* [EXERCISE INSTRUCTIONS]: Select the lines below containing the word "ahora".
=== Section Start ===
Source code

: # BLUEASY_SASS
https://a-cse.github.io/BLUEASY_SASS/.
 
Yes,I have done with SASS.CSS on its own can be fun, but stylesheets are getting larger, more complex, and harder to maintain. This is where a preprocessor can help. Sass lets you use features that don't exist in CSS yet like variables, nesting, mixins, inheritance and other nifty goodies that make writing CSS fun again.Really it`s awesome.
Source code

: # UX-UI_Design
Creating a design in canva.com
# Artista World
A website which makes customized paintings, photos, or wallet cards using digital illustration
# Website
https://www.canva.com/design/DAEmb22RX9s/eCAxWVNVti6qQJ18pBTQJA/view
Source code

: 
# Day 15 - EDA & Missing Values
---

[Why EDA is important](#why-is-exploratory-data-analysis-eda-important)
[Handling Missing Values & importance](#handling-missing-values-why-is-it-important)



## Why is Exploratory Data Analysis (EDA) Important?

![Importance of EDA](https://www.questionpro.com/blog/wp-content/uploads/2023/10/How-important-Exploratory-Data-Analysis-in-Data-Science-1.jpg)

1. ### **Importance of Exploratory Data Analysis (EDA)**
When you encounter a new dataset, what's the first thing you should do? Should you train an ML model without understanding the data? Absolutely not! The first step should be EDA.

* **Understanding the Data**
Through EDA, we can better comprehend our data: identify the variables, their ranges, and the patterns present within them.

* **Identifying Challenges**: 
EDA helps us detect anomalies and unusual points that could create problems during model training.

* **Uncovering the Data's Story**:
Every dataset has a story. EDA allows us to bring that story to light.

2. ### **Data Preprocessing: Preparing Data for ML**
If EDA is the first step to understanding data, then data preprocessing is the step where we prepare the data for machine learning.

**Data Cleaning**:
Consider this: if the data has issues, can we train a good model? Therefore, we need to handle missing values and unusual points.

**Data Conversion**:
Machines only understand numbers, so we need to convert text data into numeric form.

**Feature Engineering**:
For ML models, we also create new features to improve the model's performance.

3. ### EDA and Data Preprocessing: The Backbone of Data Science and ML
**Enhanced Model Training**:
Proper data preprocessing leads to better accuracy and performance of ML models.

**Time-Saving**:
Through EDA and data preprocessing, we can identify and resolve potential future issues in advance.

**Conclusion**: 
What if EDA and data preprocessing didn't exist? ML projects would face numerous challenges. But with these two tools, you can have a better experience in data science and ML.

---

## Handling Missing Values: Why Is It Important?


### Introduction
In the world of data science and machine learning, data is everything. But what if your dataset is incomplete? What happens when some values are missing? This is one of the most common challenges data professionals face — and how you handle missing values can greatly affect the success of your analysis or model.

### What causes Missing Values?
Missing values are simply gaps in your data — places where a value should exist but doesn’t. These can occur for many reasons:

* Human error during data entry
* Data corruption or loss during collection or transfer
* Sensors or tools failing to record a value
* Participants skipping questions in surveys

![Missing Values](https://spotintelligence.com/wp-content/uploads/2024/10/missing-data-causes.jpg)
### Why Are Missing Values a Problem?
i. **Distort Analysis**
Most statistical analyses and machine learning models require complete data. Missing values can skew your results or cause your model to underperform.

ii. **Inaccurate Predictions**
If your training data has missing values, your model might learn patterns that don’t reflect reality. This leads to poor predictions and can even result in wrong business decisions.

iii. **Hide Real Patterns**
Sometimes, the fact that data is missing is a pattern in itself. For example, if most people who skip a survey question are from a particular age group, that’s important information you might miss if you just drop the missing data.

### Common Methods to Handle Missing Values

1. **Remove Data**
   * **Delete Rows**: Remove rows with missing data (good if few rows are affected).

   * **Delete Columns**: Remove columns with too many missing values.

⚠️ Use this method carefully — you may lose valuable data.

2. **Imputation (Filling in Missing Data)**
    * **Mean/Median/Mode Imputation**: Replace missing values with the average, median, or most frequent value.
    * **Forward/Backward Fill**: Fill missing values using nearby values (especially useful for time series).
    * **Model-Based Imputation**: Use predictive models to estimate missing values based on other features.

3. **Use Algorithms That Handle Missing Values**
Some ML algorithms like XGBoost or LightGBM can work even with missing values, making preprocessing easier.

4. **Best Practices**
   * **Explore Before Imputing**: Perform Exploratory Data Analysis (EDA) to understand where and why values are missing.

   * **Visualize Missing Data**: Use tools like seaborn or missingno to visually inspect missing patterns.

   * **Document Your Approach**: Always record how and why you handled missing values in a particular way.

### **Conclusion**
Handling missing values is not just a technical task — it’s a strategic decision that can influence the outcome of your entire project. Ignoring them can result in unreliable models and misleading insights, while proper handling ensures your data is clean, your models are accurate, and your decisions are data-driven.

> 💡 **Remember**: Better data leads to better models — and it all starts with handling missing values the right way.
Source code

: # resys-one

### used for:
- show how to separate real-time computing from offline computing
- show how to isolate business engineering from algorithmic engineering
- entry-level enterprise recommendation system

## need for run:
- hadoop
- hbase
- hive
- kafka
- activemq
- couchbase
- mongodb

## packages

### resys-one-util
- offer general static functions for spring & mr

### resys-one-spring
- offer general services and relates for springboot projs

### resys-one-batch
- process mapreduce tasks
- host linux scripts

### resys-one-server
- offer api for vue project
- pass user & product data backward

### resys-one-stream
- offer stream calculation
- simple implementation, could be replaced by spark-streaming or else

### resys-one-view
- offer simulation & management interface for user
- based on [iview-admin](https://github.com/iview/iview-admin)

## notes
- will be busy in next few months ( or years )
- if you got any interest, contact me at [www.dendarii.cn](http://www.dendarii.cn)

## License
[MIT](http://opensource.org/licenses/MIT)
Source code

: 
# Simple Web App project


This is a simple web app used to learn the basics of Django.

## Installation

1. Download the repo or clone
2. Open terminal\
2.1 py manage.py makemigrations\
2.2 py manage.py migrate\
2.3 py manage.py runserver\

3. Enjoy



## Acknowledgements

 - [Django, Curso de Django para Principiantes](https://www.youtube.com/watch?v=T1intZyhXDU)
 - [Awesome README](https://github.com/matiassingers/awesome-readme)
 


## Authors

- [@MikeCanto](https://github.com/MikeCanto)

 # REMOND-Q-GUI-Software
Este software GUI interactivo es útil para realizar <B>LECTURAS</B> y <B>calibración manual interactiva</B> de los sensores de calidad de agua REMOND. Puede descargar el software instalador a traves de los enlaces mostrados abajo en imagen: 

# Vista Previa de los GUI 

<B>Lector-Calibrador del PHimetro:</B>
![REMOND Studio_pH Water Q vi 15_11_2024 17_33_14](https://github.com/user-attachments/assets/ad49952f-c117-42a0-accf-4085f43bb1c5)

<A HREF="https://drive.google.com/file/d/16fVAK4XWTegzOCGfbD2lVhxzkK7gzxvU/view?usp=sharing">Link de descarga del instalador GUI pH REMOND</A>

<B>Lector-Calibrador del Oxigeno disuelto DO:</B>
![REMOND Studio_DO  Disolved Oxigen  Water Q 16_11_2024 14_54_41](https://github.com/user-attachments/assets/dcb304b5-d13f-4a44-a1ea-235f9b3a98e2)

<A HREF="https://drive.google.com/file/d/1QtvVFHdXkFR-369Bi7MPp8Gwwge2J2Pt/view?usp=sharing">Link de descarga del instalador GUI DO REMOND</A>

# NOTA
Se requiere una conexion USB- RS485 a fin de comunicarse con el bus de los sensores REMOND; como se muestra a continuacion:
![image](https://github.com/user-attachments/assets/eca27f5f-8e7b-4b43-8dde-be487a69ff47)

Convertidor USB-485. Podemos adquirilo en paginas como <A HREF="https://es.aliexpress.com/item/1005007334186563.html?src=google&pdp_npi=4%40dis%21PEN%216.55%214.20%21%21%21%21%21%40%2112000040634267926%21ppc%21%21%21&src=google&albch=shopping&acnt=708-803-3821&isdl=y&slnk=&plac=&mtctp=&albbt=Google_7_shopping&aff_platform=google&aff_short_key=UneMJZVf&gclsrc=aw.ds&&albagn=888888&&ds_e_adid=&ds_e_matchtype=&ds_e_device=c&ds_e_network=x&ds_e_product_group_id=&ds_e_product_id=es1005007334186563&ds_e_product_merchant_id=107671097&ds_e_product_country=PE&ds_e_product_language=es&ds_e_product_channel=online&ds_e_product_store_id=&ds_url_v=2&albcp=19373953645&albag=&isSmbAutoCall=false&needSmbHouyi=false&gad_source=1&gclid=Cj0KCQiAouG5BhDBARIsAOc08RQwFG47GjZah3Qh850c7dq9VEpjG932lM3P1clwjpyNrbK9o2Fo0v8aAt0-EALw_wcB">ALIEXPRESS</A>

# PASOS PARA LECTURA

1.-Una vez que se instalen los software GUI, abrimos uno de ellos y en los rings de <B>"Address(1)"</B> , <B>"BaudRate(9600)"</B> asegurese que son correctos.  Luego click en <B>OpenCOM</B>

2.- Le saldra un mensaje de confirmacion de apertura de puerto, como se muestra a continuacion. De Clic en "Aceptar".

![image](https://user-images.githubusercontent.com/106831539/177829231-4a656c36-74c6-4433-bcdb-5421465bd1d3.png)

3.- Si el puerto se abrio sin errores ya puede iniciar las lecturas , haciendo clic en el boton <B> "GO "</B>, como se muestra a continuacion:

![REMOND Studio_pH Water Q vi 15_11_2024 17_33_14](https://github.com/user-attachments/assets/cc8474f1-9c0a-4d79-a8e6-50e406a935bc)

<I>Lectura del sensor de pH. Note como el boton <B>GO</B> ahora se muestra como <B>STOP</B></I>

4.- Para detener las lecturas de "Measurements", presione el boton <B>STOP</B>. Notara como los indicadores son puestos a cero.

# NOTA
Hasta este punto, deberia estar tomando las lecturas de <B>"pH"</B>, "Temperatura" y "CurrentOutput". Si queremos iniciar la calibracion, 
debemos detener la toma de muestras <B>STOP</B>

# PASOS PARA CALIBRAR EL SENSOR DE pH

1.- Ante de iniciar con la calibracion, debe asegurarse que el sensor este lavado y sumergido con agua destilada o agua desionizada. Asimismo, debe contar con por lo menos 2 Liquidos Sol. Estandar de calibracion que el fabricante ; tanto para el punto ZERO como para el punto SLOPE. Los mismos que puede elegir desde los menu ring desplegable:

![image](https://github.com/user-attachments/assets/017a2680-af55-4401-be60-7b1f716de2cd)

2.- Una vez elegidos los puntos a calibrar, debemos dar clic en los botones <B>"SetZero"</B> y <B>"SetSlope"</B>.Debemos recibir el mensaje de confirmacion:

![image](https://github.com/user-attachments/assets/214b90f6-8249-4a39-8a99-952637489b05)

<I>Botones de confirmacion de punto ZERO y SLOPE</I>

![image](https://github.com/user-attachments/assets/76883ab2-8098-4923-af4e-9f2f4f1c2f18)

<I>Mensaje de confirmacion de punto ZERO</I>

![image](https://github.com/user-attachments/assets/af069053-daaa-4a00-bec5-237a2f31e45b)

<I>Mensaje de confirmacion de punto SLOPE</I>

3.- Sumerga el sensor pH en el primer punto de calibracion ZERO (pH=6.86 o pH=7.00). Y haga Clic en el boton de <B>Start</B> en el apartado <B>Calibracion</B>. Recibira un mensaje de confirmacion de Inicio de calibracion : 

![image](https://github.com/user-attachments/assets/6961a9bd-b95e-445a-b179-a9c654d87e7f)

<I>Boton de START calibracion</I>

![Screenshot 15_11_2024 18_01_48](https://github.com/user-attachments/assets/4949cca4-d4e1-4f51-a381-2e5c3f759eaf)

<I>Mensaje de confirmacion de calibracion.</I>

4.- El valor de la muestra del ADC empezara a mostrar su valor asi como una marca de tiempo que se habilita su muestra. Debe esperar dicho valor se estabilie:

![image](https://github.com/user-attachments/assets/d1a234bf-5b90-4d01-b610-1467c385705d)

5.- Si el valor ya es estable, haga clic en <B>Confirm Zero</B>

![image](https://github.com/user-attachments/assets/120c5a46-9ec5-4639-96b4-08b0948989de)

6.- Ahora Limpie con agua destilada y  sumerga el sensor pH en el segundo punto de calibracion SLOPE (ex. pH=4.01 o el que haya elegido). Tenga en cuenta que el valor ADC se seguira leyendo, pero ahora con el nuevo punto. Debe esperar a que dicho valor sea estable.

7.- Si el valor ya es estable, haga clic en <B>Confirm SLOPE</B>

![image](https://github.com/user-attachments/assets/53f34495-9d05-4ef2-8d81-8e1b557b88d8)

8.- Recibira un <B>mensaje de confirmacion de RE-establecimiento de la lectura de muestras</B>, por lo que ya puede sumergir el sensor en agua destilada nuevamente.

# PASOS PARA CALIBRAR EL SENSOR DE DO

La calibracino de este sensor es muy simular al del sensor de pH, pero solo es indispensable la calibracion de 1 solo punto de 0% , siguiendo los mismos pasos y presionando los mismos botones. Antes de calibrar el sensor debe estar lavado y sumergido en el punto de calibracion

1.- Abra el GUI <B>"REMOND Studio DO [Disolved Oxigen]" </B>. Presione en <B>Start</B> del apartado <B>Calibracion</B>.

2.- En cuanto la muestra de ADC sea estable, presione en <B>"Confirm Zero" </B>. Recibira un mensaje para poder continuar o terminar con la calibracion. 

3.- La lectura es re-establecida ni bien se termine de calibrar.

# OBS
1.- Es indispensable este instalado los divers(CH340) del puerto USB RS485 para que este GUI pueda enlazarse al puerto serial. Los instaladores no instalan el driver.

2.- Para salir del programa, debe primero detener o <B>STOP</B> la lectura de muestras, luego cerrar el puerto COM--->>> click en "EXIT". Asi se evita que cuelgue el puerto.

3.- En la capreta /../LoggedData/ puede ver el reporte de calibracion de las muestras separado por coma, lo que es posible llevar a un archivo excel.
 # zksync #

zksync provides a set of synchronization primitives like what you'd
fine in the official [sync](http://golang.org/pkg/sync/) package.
=== Section End ===
* [SOLUTION FOR THIS TASK]:
<I>Lectura del sensor de pH. Note como el boton <B>GO</B> ahora se muestra como <B>STOP</B></I>
6.- Ahora Limpie con agua destilada y  sumerga el sensor pH en el segundo punto de calibracion SLOPE (ex. pH=4.01 o el que haya elegido). Tenga en cuenta que el valor ADC se seguira leyendo, pero ahora con el nuevo punto. Debe esperar a que dicho valor sea estable.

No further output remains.